GROVE groove database
Trent Shipley
plug-discuss@lists.PLUG.phoenix.az.us
Mon, 1 Oct 2001 00:44:50 -0700
============
============
Prolog:
=============
As I work on my dissertation I have
1) citations in the text
2) a list of sources
3) A master bibliography
It would be ideal to drop the text and master bibliography into an engine
that would produce a properly formatted list of sources. This would require
treating the master bibliography as a querable knowledge base.
=========
The rest of this has nothing to do with that.
========
It seems evident that automatically building a traditional relational schema
for a DTD is not very easy to do. Instances of *most* document types are
better represented as trees.
It seems to follow from this that if you wanted to implement a *general*
database that would store XML data automatically it should treat a document
type as the rough equivalent of a schema as its default behavior. Its next
default behavior would be to accession/store a document of a given type as an
item (row) in the document-default-heap (the equivalent of a table.)

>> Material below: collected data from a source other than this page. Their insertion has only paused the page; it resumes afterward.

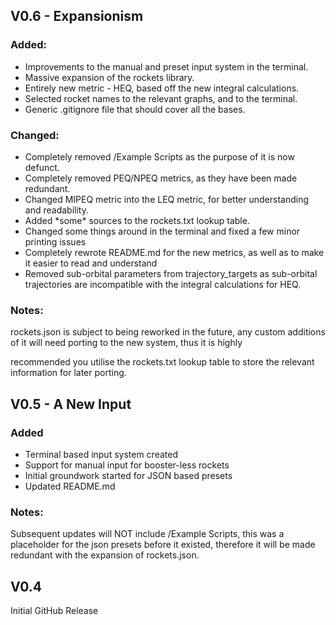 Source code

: ## V0.6 - Expansionism

### Added:

* Improvements to the manual and preset input system in the terminal.
* Massive expansion of the rockets library.
* Entirely new metric - HEQ, based off the new integral calculations.
* Selected rocket names to the relevant graphs, and to the terminal.
* Generic .gitignore file that should cover all the bases.



### Changed:

* Completely removed /Example Scripts as the purpose of it is now defunct.
* Completely removed PEQ/NPEQ metrics, as they have been made redundant.
* Changed MIPEQ metric into the LEQ metric, for better understanding and readability.
* Added \*some\* sources to the rockets.txt lookup table.
* Changed some things around in the terminal and fixed a few minor printing issues
* Completely rewrote README.md for the new metrics, as well as to make it easier to read and understand
* Removed sub-orbital parameters from trajectory\_targets as sub-orbital trajectories are incompatible with the integral calculations for HEQ.



### Notes:

rockets.json is subject to being reworked in the future, any custom additions of it will need porting to the new system, thus it is highly

recommended you utilise the rockets.txt lookup table to store the relevant information for later porting.





## V0.5 - A New Input

### Added

* Terminal based input system created
* Support for manual input for booster-less rockets
* Initial groundwork started for JSON based presets
* Updated README.md



### Notes:
Subsequent updates will NOT include /Example Scripts, this was a placeholder for the json presets before it existed, therefore it will be made redundant with the expansion of rockets.json.




## V0.4

Initial GitHub Release

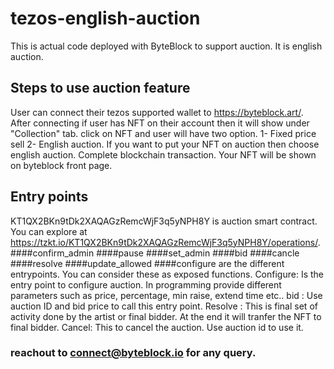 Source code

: # tezos-english-auction
This is actual code deployed with ByteBlock to support auction. It is english auction. 
## Steps to use auction feature
User can connect their tezos supported wallet to https://byteblock.art/. After connecting if user has NFT on their account then it will show under "Collection" tab. click on NFT and user will have two option. 1- Fixed price sell 2- English auction. If you want to put your NFT on auction then choose english auction. Complete blockchain transaction. Your NFT will be shown on byteblock front page.
## Entry points
KT1QX2BKn9tDk2XAQAGzRemcWjF3q5yNPH8Y is auction smart contract. You can explore at https://tzkt.io/KT1QX2BKn9tDk2XAQAGzRemcWjF3q5yNPH8Y/operations/. 
####confirm_admin
####pause
####set_admin
####bid 
####cancle
####resolve
####update_allowed
####configure
are the different entrypoints. You can consider these as exposed functions. 
Configure: Is the entry point to configure auction. In programming provide different parameters such as price, percentage, min raise, extend time etc..
bid : Use auction ID and bid price to call this entry point. 
Resolve : This is final set of activity done by the artist or final bidder. At the end it will tranfer the NFT to final bidder. 
Cancel: This to cancel the auction. Use auction id to use it.

### reachout to connect@byteblock.io for any query. 
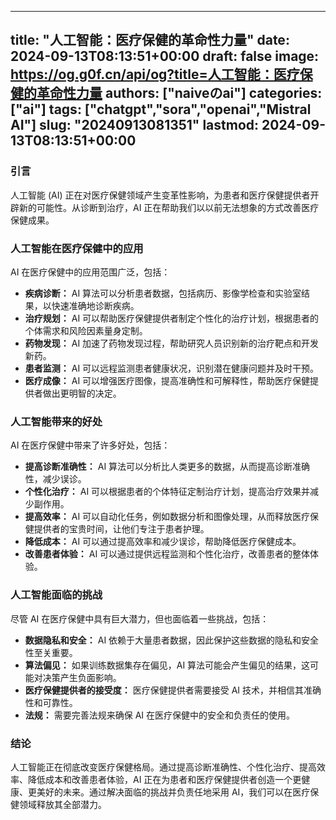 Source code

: 
---
title: "人工智能：医疗保健的革命性力量"
date: 2024-09-13T08:13:51+00:00
draft: false
image: https://og.g0f.cn/api/og?title=人工智能：医疗保健的革命性力量
authors: ["naiveのai"]
categories: ["ai"]
tags: ["chatgpt","sora","openai","Mistral AI"]
slug: "20240913081351"
lastmod: 2024-09-13T08:13:51+00:00
---
### 引言

人工智能 (AI) 正在对医疗保健领域产生变革性影响，为患者和医疗保健提供者开辟新的可能性。从诊断到治疗，AI 正在帮助我们以以前无法想象的方式改善医疗保健成果。

### 人工智能在医疗保健中的应用

AI 在医疗保健中的应用范围广泛，包括：

- **疾病诊断：** AI 算法可以分析患者数据，包括病历、影像学检查和实验室结果，以快速准确地诊断疾病。
- **治疗规划：** AI 可以帮助医疗保健提供者制定个性化的治疗计划，根据患者的个体需求和风险因素量身定制。
- **药物发现：** AI 加速了药物发现过程，帮助研究人员识别新的治疗靶点和开发新药。
- **患者监测：** AI 可以远程监测患者健康状况，识别潜在健康问题并及时干预。
- **医疗成像：** AI 可以增强医疗图像，提高准确性和可解释性，帮助医疗保健提供者做出更明智的决定。

### 人工智能带来的好处

AI 在医疗保健中带来了许多好处，包括：

- **提高诊断准确性：** AI 算法可以分析比人类更多的数据，从而提高诊断准确性，减少误诊。
- **个性化治疗：** AI 可以根据患者的个体特征定制治疗计划，提高治疗效果并减少副作用。
- **提高效率：** AI 可以自动化任务，例如数据分析和图像处理，从而释放医疗保健提供者的宝贵时间，让他们专注于患者护理。
- **降低成本：** AI 可以通过提高效率和减少误诊，帮助降低医疗保健成本。
- **改善患者体验：** AI 可以通过提供远程监测和个性化治疗，改善患者的整体体验。

### 人工智能面临的挑战

尽管 AI 在医疗保健中具有巨大潜力，但也面临着一些挑战，包括：

- **数据隐私和安全：** AI 依赖于大量患者数据，因此保护这些数据的隐私和安全性至关重要。
- **算法偏见：** 如果训练数据集存在偏见，AI 算法可能会产生偏见的结果，这可能对决策产生负面影响。
- **医疗保健提供者的接受度：** 医疗保健提供者需要接受 AI 技术，并相信其准确性和可靠性。
- **法规：** 需要完善法规来确保 AI 在医疗保健中的安全和负责任的使用。

### 结论

人工智能正在彻底改变医疗保健格局。通过提高诊断准确性、个性化治疗、提高效率、降低成本和改善患者体验，AI 正在为患者和医疗保健提供者创造一个更健康、更美好的未来。通过解决面临的挑战并负责任地采用 AI，我们可以在医疗保健领域释放其全部潜力。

Queries might often take forms like this:
Return all documents where John Doe is <docAuthor>
or
Return all $synthetic-document-id, $handle(parent <data-element>) from
%default-document-heap such-that the document (contains $leaf-content "xml")
=================
Of course, if you are going to have to transform serial XML strings into
trees to search them then you might as well just store the document in tree
form straight away.
And if you are going to search document trees you might as well go ahead and
build HyTime GROVEs. Having built the document GROVE you might as well go
ahead as store that as the tree-form document representation.
================
================
Questions
=================
=================
Are there any generic XML databases like this?
That is I give it a DTD.
Then I try to insert an instance of that DT and it automatically stores
it.
Later I can query the document base using set logic over node and string
regular expressions.
(Based on those queries I can probably also delete and update the
document base)
If there are such document bases, how (if at all) do they use GROVEs?
==================
What, exactly, is dbXML supposed to do?